Not trying to sound disputatious (sorry -- I respect you!), but you are confusing two things here: accuracy and precision.
The accuracy is the ability to get the value right. In the case of a tuner, this would be the string's frequency. A tuner that is accurate to +/- 2 cents will report the frequency of the note to within about 2 one-hundredths of a semitone. In marksmanship, an accurate shot is one that hits near the aiming point -- presumably, the center of the target.
The precision is the ability to report the value very reproducibly. That is, it is a measure of the variation in the numbers reported. In marksmanship, this would correspond to the size of a grouping of shots.
You can be very precise but inaccurate. In marksmanship, imagine a tight cluster of shots, but centered systematically at some point well away from the bull's-eye.
To set a mandolin bridge, you do not require any particular level of accuracy. None at all, in fact! You're simply comparing two notes to see if they're the same or not (the harmonic and the noted 12th fret). What you require for this activity is precision. In fact, you can do this comparison entirely by ear, and without any tuner, if you like. And if you do it with a tuner, all you care is that the tuner registers in (nearly) the exact same way every time it 'hears' a note of that frequency. Not whether it gets the frequency right.
The accuracy of a Snark or NS Micro tuner may be +/- a few cents. But their precision -- which is all you need to set a bridge -- is much better than that. It's typically around 1 cent or better, in fact. Very, very few people can hear better than that. In fact, we usually try to cheat when comparing two notes that are nominally the same, by hitting them both and listening for beats (at the frequency difference). But when listening for a 12th fretted note and its harmonic on the same string, you do not have the option of playing them both at once: you have to play them in succession.
When you strike a string with a pick (particularly an older string), the note usually starts out a tiny bit sharp and then goes flat as it settles. That change can easily amount to 1 or 2 cents, and you easily can see it happening on a Snark or NS Micro tuner -- because the tuner has a precision (not accuracy) of 1 cent or less.
The bottom line is that a Snark or NS Micro is perfectly capable of being used to position a bridge, due to its excellent precision (not its less-than-ideal accuracy).

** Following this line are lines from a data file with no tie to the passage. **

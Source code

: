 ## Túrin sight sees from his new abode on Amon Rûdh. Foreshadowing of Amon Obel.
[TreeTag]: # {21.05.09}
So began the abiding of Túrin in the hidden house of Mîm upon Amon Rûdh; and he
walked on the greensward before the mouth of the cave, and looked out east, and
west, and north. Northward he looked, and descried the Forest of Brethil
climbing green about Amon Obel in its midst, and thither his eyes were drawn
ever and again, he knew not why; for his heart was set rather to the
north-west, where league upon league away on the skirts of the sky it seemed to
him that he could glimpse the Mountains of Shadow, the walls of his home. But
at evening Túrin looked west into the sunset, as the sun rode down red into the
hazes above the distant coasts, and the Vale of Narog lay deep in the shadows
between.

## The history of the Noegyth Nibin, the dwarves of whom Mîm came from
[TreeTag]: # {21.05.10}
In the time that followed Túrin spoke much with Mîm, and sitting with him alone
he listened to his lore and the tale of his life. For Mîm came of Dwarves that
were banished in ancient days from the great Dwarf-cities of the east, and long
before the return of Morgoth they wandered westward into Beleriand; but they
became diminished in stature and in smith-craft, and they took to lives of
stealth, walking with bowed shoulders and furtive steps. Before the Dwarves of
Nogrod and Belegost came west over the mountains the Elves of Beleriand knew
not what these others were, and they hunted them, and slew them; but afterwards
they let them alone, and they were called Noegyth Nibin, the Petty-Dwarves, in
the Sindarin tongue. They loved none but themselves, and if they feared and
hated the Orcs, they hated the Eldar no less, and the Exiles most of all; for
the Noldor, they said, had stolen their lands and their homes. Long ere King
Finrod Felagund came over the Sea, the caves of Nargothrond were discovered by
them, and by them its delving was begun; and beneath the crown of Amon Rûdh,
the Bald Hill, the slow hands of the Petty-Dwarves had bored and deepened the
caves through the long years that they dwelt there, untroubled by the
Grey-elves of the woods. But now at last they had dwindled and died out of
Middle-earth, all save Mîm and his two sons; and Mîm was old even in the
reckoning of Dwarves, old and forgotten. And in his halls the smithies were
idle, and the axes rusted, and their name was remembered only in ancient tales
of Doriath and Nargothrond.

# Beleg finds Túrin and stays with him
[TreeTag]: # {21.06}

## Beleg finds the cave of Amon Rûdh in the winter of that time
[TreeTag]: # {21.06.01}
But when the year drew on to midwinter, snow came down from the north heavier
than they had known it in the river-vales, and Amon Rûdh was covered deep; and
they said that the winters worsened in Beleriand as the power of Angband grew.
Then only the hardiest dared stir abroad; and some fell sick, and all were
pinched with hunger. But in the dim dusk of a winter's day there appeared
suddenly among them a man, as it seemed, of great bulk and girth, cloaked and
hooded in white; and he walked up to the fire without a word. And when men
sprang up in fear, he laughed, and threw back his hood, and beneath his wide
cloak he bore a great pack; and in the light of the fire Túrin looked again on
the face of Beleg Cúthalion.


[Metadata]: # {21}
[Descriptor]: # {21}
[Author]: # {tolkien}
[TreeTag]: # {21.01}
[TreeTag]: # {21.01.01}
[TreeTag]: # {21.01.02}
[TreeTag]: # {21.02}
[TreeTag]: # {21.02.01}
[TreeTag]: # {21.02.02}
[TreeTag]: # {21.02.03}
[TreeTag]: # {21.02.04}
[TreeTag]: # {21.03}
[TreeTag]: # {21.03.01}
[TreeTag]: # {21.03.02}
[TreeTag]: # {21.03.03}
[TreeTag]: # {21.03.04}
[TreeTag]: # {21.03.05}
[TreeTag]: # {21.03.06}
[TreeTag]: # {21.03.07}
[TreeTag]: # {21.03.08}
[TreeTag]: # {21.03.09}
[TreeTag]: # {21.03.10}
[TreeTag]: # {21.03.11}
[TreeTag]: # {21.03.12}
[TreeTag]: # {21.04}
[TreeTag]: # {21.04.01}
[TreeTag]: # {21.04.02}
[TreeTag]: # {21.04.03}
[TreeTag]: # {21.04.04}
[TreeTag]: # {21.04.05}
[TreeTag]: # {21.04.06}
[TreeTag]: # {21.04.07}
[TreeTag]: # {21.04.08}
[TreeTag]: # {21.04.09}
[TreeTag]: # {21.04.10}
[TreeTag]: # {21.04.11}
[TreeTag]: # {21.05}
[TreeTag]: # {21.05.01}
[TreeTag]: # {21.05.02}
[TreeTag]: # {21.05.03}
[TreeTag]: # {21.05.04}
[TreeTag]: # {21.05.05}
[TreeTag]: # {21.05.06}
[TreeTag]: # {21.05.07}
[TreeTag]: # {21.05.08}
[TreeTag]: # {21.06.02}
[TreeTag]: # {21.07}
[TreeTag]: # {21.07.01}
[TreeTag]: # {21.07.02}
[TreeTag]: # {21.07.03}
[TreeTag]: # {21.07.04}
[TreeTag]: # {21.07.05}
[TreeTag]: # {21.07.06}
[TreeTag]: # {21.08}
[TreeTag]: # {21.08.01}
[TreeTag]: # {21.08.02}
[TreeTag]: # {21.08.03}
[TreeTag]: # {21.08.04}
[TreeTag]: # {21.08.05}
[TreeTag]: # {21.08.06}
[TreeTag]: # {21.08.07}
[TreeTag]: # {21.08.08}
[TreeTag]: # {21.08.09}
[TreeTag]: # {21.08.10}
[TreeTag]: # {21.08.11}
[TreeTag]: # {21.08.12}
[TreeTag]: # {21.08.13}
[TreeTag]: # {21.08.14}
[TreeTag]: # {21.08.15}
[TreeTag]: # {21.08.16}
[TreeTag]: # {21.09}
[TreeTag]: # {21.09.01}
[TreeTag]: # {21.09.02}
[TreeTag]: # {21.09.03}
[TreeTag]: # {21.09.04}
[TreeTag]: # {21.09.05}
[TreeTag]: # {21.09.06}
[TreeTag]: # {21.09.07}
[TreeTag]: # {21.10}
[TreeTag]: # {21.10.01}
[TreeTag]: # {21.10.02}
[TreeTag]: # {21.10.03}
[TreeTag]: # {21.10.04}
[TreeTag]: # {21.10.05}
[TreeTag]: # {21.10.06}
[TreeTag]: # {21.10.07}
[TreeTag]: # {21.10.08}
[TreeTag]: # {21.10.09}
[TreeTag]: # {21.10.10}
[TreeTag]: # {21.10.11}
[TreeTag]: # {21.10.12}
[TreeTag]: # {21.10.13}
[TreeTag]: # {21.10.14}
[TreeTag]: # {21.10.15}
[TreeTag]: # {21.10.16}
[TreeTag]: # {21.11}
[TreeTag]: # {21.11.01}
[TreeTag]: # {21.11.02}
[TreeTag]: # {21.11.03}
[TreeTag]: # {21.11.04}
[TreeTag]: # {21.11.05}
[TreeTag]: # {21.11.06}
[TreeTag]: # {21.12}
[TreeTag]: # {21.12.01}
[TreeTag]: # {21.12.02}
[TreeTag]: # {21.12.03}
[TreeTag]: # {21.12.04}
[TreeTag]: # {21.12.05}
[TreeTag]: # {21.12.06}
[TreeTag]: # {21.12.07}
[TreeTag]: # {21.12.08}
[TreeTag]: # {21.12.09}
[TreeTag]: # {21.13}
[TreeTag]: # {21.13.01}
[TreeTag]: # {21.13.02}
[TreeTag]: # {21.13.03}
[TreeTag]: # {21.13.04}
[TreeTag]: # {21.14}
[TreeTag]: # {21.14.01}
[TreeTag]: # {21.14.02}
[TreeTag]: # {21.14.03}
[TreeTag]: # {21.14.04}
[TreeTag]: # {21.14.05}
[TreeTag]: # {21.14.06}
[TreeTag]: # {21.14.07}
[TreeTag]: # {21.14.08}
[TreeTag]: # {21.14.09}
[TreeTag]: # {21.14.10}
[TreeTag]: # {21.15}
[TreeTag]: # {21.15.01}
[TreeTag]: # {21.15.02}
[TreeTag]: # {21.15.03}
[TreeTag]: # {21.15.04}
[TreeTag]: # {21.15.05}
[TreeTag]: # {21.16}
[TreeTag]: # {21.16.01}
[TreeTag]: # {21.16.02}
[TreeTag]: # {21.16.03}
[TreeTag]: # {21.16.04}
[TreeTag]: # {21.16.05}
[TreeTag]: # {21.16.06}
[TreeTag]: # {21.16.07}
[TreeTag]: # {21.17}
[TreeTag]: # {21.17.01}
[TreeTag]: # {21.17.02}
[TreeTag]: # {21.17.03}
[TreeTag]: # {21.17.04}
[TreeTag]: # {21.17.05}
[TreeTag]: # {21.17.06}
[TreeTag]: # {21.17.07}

Also, the changes in accuracy that naturally develop due to less-than-deal intonation, due to (1) imperfect compensation by the staggered slots in the bridge saddle, (2) the stretching of the string as a result of fretting it, and (3) string age, nonlinearity, and other imperfections, all amount to MORE deviations than you will ever get from using a Snark or NS Micro to set your bridge. And that's not even considering the many-cents 'inaccuracies' that arise from the equal temperament placing of frets on the fretboard. Don't forget that a major third interval in 12TET is nearly 14 cents "off" what it ought to be a just temperament! (And the tritone is off by a whopping 17 cents!)
Those would-be perfectionists among you who think you may be getting things 'right' by attempting to use a (costly) strobe tuner to place the bridge position within 1 or 2 cents of the its ideal location have lost sight of the forest for the trees, in my view. You will likely never get all 8 strings to within several cents of being perfect at the 12th fret, due to things like imperfect saddle compensation and string stretch during fretting. And you will never tune the mandolin perfectly, either.
Finally, as pops1 very usefully pointed out, you cannot expect to optimize the bridge placement for all possible notes. If you spend all your time fretting down the neck, the best compromise is different from where the bridge would go if you hope to play more up the neck.
Like so much in fretted instruments, bridge placement is a compromise. Please don't overthink it. Let's not forget that the OP wanted to know about Polytune vs Unitune vs the Peterson strobe for setting his bridge. My answer is that they all will work just fine for that purpose! Instead, my advice would be to buy the tuner that you prefer for most occasions while tuning. 99% of the time, you're using your tuner to tune strings, and not to locate the bridge. Get the tuner you prefer for daily tuning, I say.